Exercise brief = Look below for the line containing "- **Technology Failures**: Redundant systems" and the line containing "- **Vendor Diversification**: Risk"; repeat exactly those two lines and all lines between them, and nothing else.
---- Data supplied
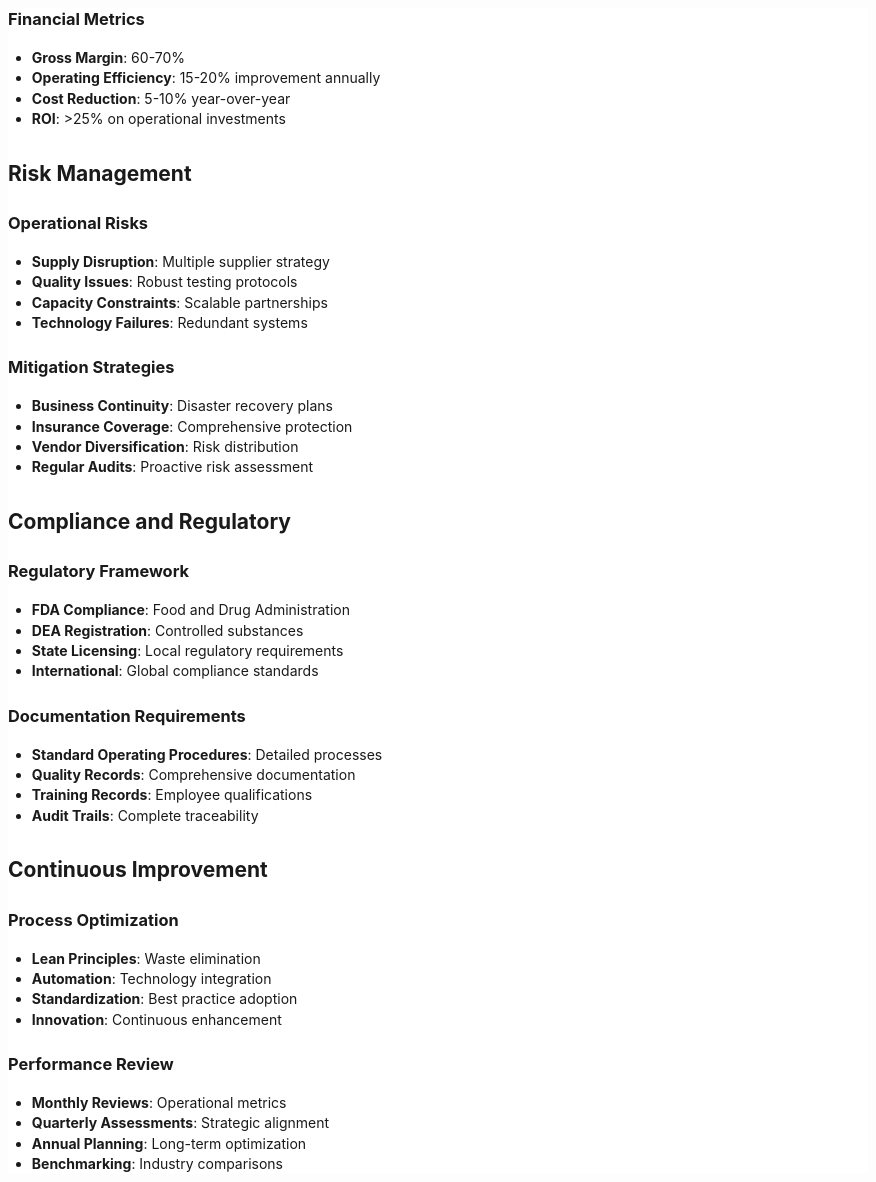 ### Financial Metrics
- **Gross Margin**: 60-70%
- **Operating Efficiency**: 15-20% improvement annually
- **Cost Reduction**: 5-10% year-over-year
- **ROI**: &gt;25% on operational investments

## Risk Management

### Operational Risks
- **Supply Disruption**: Multiple supplier strategy
- **Quality Issues**: Robust testing protocols
- **Capacity Constraints**: Scalable partnerships
- **Technology Failures**: Redundant systems

### Mitigation Strategies
- **Business Continuity**: Disaster recovery plans
- **Insurance Coverage**: Comprehensive protection
- **Vendor Diversification**: Risk distribution
- **Regular Audits**: Proactive risk assessment

## Compliance and Regulatory

### Regulatory Framework
- **FDA Compliance**: Food and Drug Administration
- **DEA Registration**: Controlled substances
- **State Licensing**: Local regulatory requirements
- **International**: Global compliance standards

### Documentation Requirements
- **Standard Operating Procedures**: Detailed processes
- **Quality Records**: Comprehensive documentation
- **Training Records**: Employee qualifications
- **Audit Trails**: Complete traceability

## Continuous Improvement

### Process Optimization
- **Lean Principles**: Waste elimination
- **Automation**: Technology integration
- **Standardization**: Best practice adoption
- **Innovation**: Continuous enhancement

### Performance Review
- **Monthly Reviews**: Operational metrics
- **Quarterly Assessments**: Strategic alignment
- **Annual Planning**: Long-term optimization
- **Benchmarking**: Industry comparisons
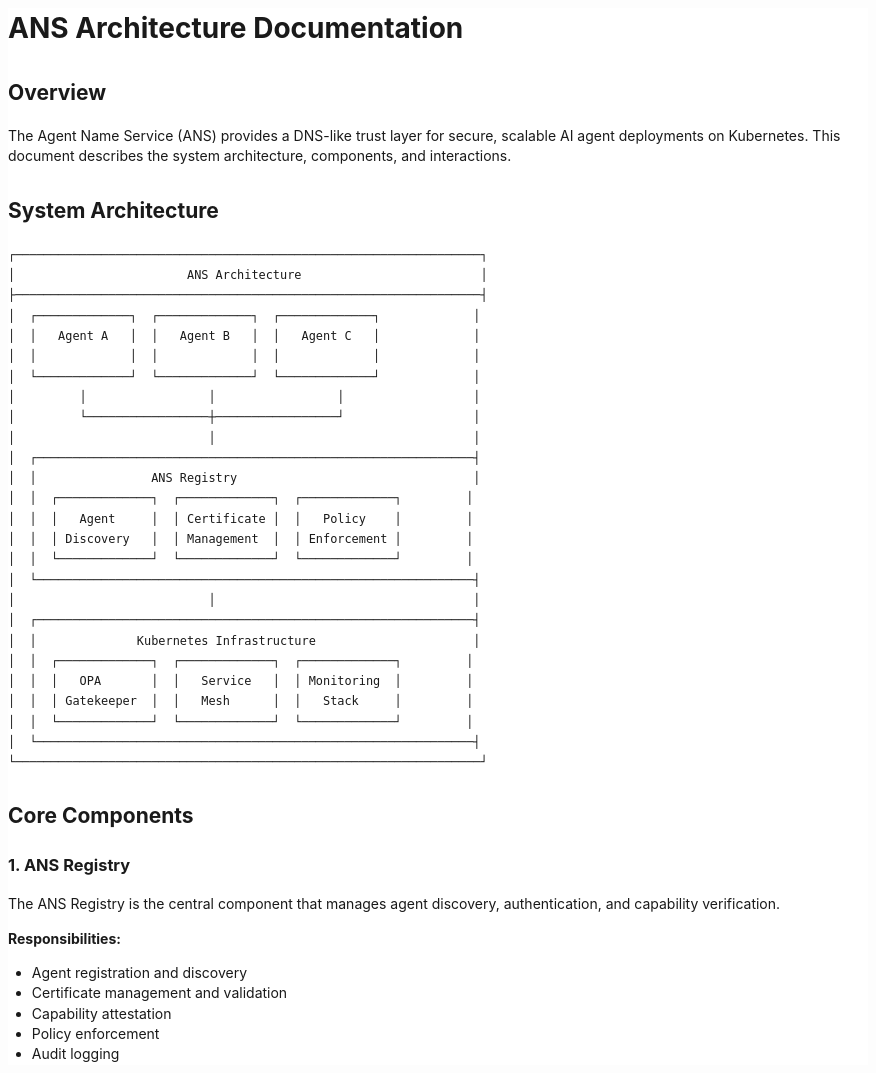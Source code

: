 # ANS Architecture Documentation

## Overview

The Agent Name Service (ANS) provides a DNS-like trust layer for secure, scalable AI agent deployments on Kubernetes. This document describes the system architecture, components, and interactions.

## System Architecture

```
┌─────────────────────────────────────────────────────────────────┐
│                        ANS Architecture                         │
├─────────────────────────────────────────────────────────────────┤
│  ┌─────────────┐  ┌─────────────┐  ┌─────────────┐             │
│  │   Agent A   │  │   Agent B   │  │   Agent C   │             │
│  │             │  │             │  │             │             │
│  └─────────────┘  └─────────────┘  └─────────────┘             │
│         │                 │                 │                  │
│         └─────────────────┼─────────────────┘                  │
│                           │                                    │
│  ┌─────────────────────────────────────────────────────────────┤
│  │                ANS Registry                                 │
│  │  ┌─────────────┐  ┌─────────────┐  ┌─────────────┐         │
│  │  │   Agent     │  │ Certificate │  │   Policy    │         │
│  │  │ Discovery   │  │ Management  │  │ Enforcement │         │
│  │  └─────────────┘  └─────────────┘  └─────────────┘         │
│  └─────────────────────────────────────────────────────────────┤
│                           │                                    │
│  ┌─────────────────────────────────────────────────────────────┤
│  │              Kubernetes Infrastructure                      │
│  │  ┌─────────────┐  ┌─────────────┐  ┌─────────────┐         │
│  │  │   OPA       │  │   Service   │  │ Monitoring  │         │
│  │  │ Gatekeeper  │  │   Mesh      │  │   Stack     │         │
│  │  └─────────────┘  └─────────────┘  └─────────────┘         │
│  └─────────────────────────────────────────────────────────────┤
└─────────────────────────────────────────────────────────────────┘
```

## Core Components

### 1. ANS Registry

The ANS Registry is the central component that manages agent discovery, authentication, and capability verification.

**Responsibilities:**
- Agent registration and discovery
- Certificate management and validation
- Capability attestation
- Policy enforcement
- Audit logging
--------
Answer section =
- **Technology Failures**: Redundant systems

### Mitigation Strategies
- **Business Continuity**: Disaster recovery plans
- **Insurance Coverage**: Comprehensive protection
- **Vendor Diversification**: Risk distribution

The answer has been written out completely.